Im Jahre 1978, kurz vor dem bevorstehenden 40. Jahrestages des Pogroms vom 9./10. November 1938, das im damaligen Deutschen Reich bzw. auch in Remscheid einen vorläufigen neuen Höhepunkt bei der Verfolgung der Juden darstellte, wurde offensichtlich, wie wenig bis dahin die Remscheider Stadtgeschichte während der NS-Diktatur bzw. die Themenbereiche Verfolgung und Widerstand aufgearbeitet waren bzw. Archivmaterial dazu gesammelt und gesichtet war. Der damalige Leiter des Remscheider Stadtarchivs, Dr. Walter Lorenz, wandte sich deshalb in einem Aufruf vom Juli 1978 an die Remscheider Öffentlichkeit: Dem Archiv fehlen vor allem Nachrichten über Parteien und Organisationen in der Weimarer Republik, über Widerstand und Verfolgung im Dritten Reich, über den Einmarsch der Alliierten, den Wiederaufbau, das Wiederingangkommen von Verwaltung, Versorgung, Verkehr, Industrie, Parteien, Organisationen, Vereinen und kulturellem Leben nach dem Kriege. Jeder einzelne Bürger ist hiermit angesprochen, sein Wissen, Nachrichten oder Dokumente zur Geschichte Remscheids und seiner Bürger aus den letzten 50 oder 60 Jahren dem Archiv mitzuteilen.

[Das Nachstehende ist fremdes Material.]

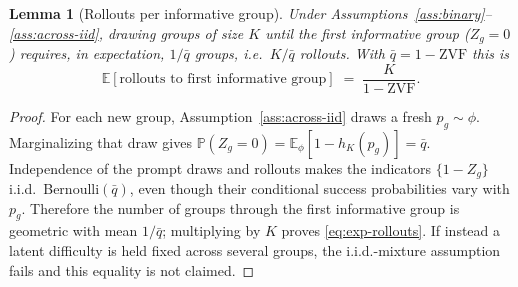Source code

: \documentclass[11pt]{article}
\theoremstyle{plain}
\newtheorem{lemma}{Lemma}
\theoremstyle{definition}
\theoremstyle{remark}
\newcommand{\ZVF}{\ensuremath{\mathrm{ZVF}}}
\newcommand{\E}{\mathbb{E}}
\newcommand{\Prob}{\mathbb{P}}
\newcommand{\1}{\mathbb{1}}
\begin{document}
\begin{lemma}[Rollouts per informative group]\label{lem:rollouts-per-group}
Under Assumptions~\ref{ass:binary}--\ref{ass:across-iid}, drawing groups of
size $K$ until the first informative group ($Z_g=0$) requires, in expectation,
$1/\bar q$ groups, i.e.\ $K/\bar q$ rollouts. With $\bar q = 1-\ZVF$ this is
\begin{equation}\label{eq:exp-rollouts}
\E[\text{rollouts to first informative group}] \;=\; \frac{K}{1-\ZVF}.
\end{equation}
\end{lemma}
\begin{proof}
For each new group, Assumption~\ref{ass:across-iid} draws a fresh
$p_g\sim\phi$. Marginalizing that draw gives
$\Prob(Z_g=0)=\E_\phi[1-h_K(p_g)]=\bar q$. Independence of the prompt draws and
rollouts makes the indicators $\{1-Z_g\}$ i.i.d.\ Bernoulli$(\bar q)$, even
though their conditional success probabilities vary with $p_g$. Therefore the
number of groups through the first informative group is geometric with mean
$1/\bar q$; multiplying by $K$ proves \eqref{eq:exp-rollouts}. If instead a
latent difficulty is held fixed across several groups, the i.i.d.-mixture
assumption fails and this equality is not claimed.
\end{proof}
\end{document}
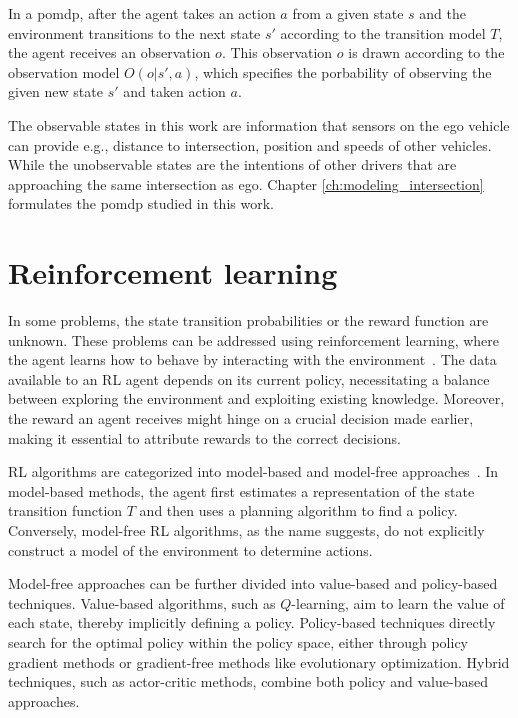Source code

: In a \gls{pomdp}, after the agent takes an action $a$ from a given state $s$ and the environment transitions to the next state $s'$ according to the transition model $T$, the agent receives an observation $o$. This observation $o$ is drawn according to the observation model $O(o|s',a)$, which specifies the porbability of observing the given new state $s'$ and taken action $a$.

The observable states in this work are information that sensors on the ego vehicle can provide e.g., distance to intersection, position and speeds of other vehicles. While the unobservable states are the intentions of other drivers that are approaching the same intersection as ego. Chapter \ref{ch:modeling_intersection} formulates the \gls{pomdp} studied in this work. 


\section{Reinforcement learning}
In some problems, the state transition probabilities or the reward function are unknown. These problems can be addressed using reinforcement learning, where the agent learns how to behave by interacting with the environment~\cite[Ch. 5]{Kochenderfer2015}. The data available to an RL agent depends on its current policy, necessitating a balance between exploring the environment and exploiting existing knowledge. Moreover, the reward an agent receives might hinge on a crucial decision made earlier, making it essential to attribute rewards to the correct decisions.

RL algorithms are categorized into model-based and model-free approaches~\cite[Ch. 5]{Kochenderfer2015}. In model-based methods, the agent first estimates a representation of the state transition function $T$ and then uses a planning algorithm to find a policy. Conversely, model-free RL algorithms, as the name suggests, do not explicitly construct a model of the environment to determine actions.

Model-free approaches can be further divided into value-based and policy-based techniques. Value-based algorithms, such as $Q$-learning, aim to learn the value of each state, thereby implicitly defining a policy. Policy-based techniques directly search for the optimal policy within the policy space, either through policy gradient methods or gradient-free methods like evolutionary optimization. Hybrid techniques, such as actor-critic methods, combine both policy and value-based approaches.

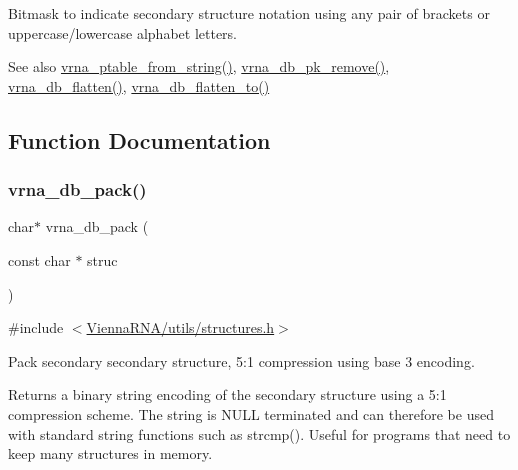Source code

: Bitmask to indicate secondary structure notation using any pair of brackets or uppercase/lowercase alphabet letters. 

\begin{DoxySeeAlso}{See also}
\mbox{\hyperlink{group__struct__utils__pair__table_gac76c9ef3de507748fb0416a59323362b}{vrna\+\_\+ptable\+\_\+from\+\_\+string()}}, \mbox{\hyperlink{group__struct__utils__dot__bracket_ga97dbebaa3fc49524cf5afa338a6c52ee}{vrna\+\_\+db\+\_\+pk\+\_\+remove()}}, \mbox{\hyperlink{group__struct__utils__dot__bracket_gafd1304f5a86e2e3f1425e725cde44fa2}{vrna\+\_\+db\+\_\+flatten()}}, \mbox{\hyperlink{group__struct__utils__dot__bracket_ga690425199c8b71545e7196e3af1436f8}{vrna\+\_\+db\+\_\+flatten\+\_\+to()}} 
\end{DoxySeeAlso}


\subsection{Function Documentation}
\mbox{\label{group__struct__utils__dot__bracket_ga55c4783060a1464f862f858d5599c9e1}} 
\subsubsection{\texorpdfstring{vrna\_db\_pack()}{vrna\_db\_pack()}}
{\footnotesize\ttfamily char$\ast$ vrna\+\_\+db\+\_\+pack (\begin{DoxyParamCaption}\item[{const char $\ast$}]{struc }\end{DoxyParamCaption})}



{\ttfamily \#include $<$\mbox{\hyperlink{utils_2structures_8h}{Vienna\+R\+N\+A/utils/structures.\+h}}$>$}



Pack secondary secondary structure, 5\+:1 compression using base 3 encoding. 

Returns a binary string encoding of the secondary structure using a 5\+:1 compression scheme. The string is N\+U\+LL terminated and can therefore be used with standard string functions such as strcmp(). Useful for programs that need to keep many structures in memory.

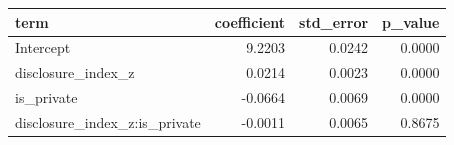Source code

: \begin{tabular}{lrrr}
\toprule
term & coefficient & std\_error & p\_value \\
\midrule
Intercept & 9.2203 & 0.0242 & 0.0000 \\
disclosure\_index\_z & 0.0214 & 0.0023 & 0.0000 \\
is\_private & -0.0664 & 0.0069 & 0.0000 \\
disclosure\_index\_z:is\_private & -0.0011 & 0.0065 & 0.8675 \\
\bottomrule
\end{tabular}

Auf verschiedene Beispiele für den Arbeiterwiderstand in Remscheid während des Dritten Reiches ging Karl Schabrod in seinem bereits 1969 veröffentlichten Buch Widerstand an Rhein und Ruhr 1933 - 1945 ein. Und unter anderem auf dieses Buch hatte sich Dr. Walter Lorenz bezogen, als er im November 1978 einen Beitrag Der vierte Stand in Remscheid. Neue Literatur zur Geschichte der Arbeiterschaft veröffentlichte.

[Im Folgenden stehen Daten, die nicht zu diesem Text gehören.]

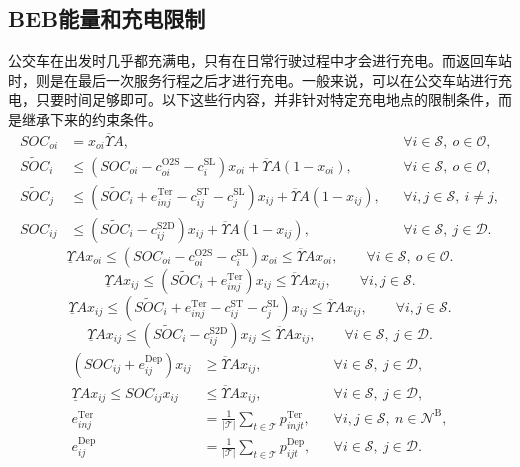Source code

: \documentclass{article}
\begin{document}
\subsection*{BEB能量和充电限制}
公交车在出发时几乎都充满电，只有在日常行驶过程中才会进行充电。而返回车站时，则是在最后一次服务行程之后才进行充电。一般来说，可以在公交车站进行充电，只要时间足够即可。以下这些行内容，并非针对特定充电地点的限制条件，而是继承下来的约束条件。
\begin{align}
SOC_{oi}&=x_{oi}\overline\Upsilon A,
&&\forall i\in\mathcal S,\ o\in\mathcal O,\tag{10}\\
\widetilde{SOC}_i&\leq
(SOC_{oi}-c^{\mathrm{O2S}}_{oi}-c^{\mathrm{SL}}_i)x_{oi}
+\overline\Upsilon A(1-x_{oi}),
&&\forall i\in\mathcal S,\ o\in\mathcal O,\tag{11}\\
\widetilde{SOC}_j&\leq
(\widetilde{SOC}_i+e^{\mathrm{Ter}}_{inj}-c^{\mathrm{ST}}_{ij}-c^{\mathrm{SL}}_j)x_{ij}
+\overline\Upsilon A(1-x_{ij}),
&&\forall i,j\in\mathcal S,\ i\ne j,\tag{12}\\
SOC_{ij}&\leq
(\widetilde{SOC}_i-c^{\mathrm{S2D}}_{ij})x_{ij}
+\overline\Upsilon A(1-x_{ij}),
&&\forall i\in\mathcal S,\ j\in\mathcal D.\tag{13}
\end{align}
\begin{equation}
\underline\Upsilon Ax_{oi}\leq
(SOC_{oi}-c^{\mathrm{O2S}}_{oi}-c^{\mathrm{SL}}_i)x_{oi}
\leq\overline\Upsilon Ax_{oi},
\qquad\forall i\in\mathcal S,\ o\in\mathcal O.
\tag{14}
\end{equation}
\begin{equation}
\underline\Upsilon Ax_{ij}\leq
(\widetilde{SOC}_i+e^{\mathrm{Ter}}_{inj})x_{ij}
\leq\overline\Upsilon Ax_{ij},
\qquad\forall i,j\in\mathcal S.
\tag{15}
\end{equation}
\begin{equation}
\underline\Upsilon Ax_{ij}\leq
(\widetilde{SOC}_i+e^{\mathrm{Ter}}_{inj}-c^{\mathrm{ST}}_{ij}-c^{\mathrm{SL}}_j)x_{ij}
\leq\overline\Upsilon Ax_{ij},
\qquad\forall i,j\in\mathcal S.
\tag{16}
\end{equation}
\begin{equation}
\underline\Upsilon Ax_{ij}\leq
(\widetilde{SOC}_i-c^{\mathrm{S2D}}_{ij})x_{ij}
\leq\overline\Upsilon Ax_{ij},
\qquad\forall i\in\mathcal S,\ j\in\mathcal D.
\tag{17}
\end{equation}
\begin{align}
(SOC_{ij}+e^{\mathrm{Dep}}_{ij})x_{ij}&\geq\overline\Upsilon Ax_{ij},
&&\forall i\in\mathcal S,\ j\in\mathcal D,\tag{18}\\
\underline\Upsilon Ax_{ij}\leq SOC_{ij}x_{ij}&\leq\overline\Upsilon Ax_{ij},
&&\forall i\in\mathcal S,\ j\in\mathcal D,\tag{19}\\
e^{\mathrm{Ter}}_{inj}&=\frac{1}{|\mathcal T|}\sum_{t\in\mathcal T}p^{\mathrm{Ter}}_{injt},
&&\forall i,j\in\mathcal S,\ n\in\mathcal N^{\mathrm B},\tag{20}\\
e^{\mathrm{Dep}}_{ij}&=\frac{1}{|\mathcal T|}\sum_{t\in\mathcal T}p^{\mathrm{Dep}}_{ijt},
&&\forall i\in\mathcal S,\ j\in\mathcal D.\tag{21}
\end{align}
\end{document}

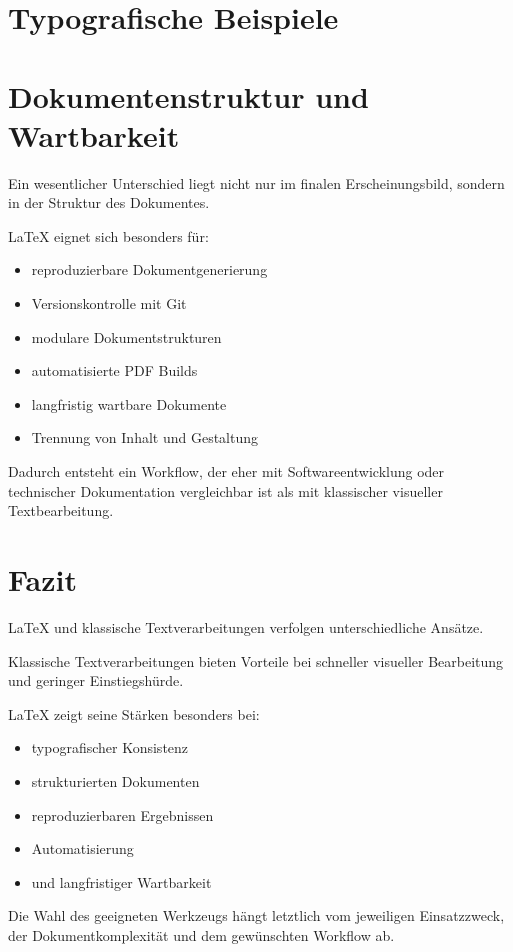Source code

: \documentclass[11pt,a4paper]{article}
\begin{document}
\section*{Typografische Beispiele}

\section*{Dokumentenstruktur und Wartbarkeit}

Ein wesentlicher Unterschied liegt nicht nur im finalen Erscheinungsbild, sondern in der Struktur des Dokumentes.

LaTeX eignet sich besonders für:

\begin{itemize}
\item reproduzierbare Dokumentgenerierung
\item Versionskontrolle mit Git
\item modulare Dokumentstrukturen
\item automatisierte PDF Builds
\item langfristig wartbare Dokumente
\item Trennung von Inhalt und Gestaltung
\end{itemize}

Dadurch entsteht ein Workflow, der eher mit Softwareentwicklung oder technischer Dokumentation vergleichbar ist als mit klassischer visueller Textbearbeitung.

\section*{Fazit}

LaTeX und klassische Textverarbeitungen verfolgen unterschiedliche Ansätze.

Klassische Textverarbeitungen bieten Vorteile bei schneller visueller Bearbeitung und geringer Einstiegshürde.

LaTeX zeigt seine Stärken besonders bei:

\begin{itemize}
\item typografischer Konsistenz
\item strukturierten Dokumenten
\item reproduzierbaren Ergebnissen
\item Automatisierung
\item und langfristiger Wartbarkeit
\end{itemize}

Die Wahl des geeigneten Werkzeugs hängt letztlich vom jeweiligen Einsatzzweck, der Dokumentkomplexität und dem gewünschten Workflow ab.
\end{document}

Seit dem sind zahlreiche Publikationen über unterschiedliche Aspekte des Nationalsozialismus in Remscheid erschienen, unter anderem die von der Ronsdorfer Zeitung 1983 bzw. 1986 herausgegebenen Bände Widerstand und Verfolgung in Remscheid 1933 1945, sowie das von Jochen Bilstein und Frieder Backhaus 1992 herausgegebene Buch über die Verfolgung der jüdischen Bevölkerung Remscheids und das von Michael Mahlke 1995 herausgegebene Buch Remscheid in der Zeit des Nationalsozialismus. Wichtig für die Aufarbeitung der Remscheider Stadtgeschichte der Jahre 1933 bis 1945 sind beispielsweise auch die Publikationen von Ilse Faeskorn, Olaf Wunder, Armin Schulte und Werner Lauff.Mittlerweile liegen über die meisten der Remscheider NS-Verfolgten nicht nur mehr oder weniger ausführliche biographische Skizzen vor, sondern auch bisher insgesamt 180 Stolpersteine gegen das Vergessen, die an verschiedenen Stellen in Remscheid an die zahlreichen hiesigen NS-Opfer erinnern.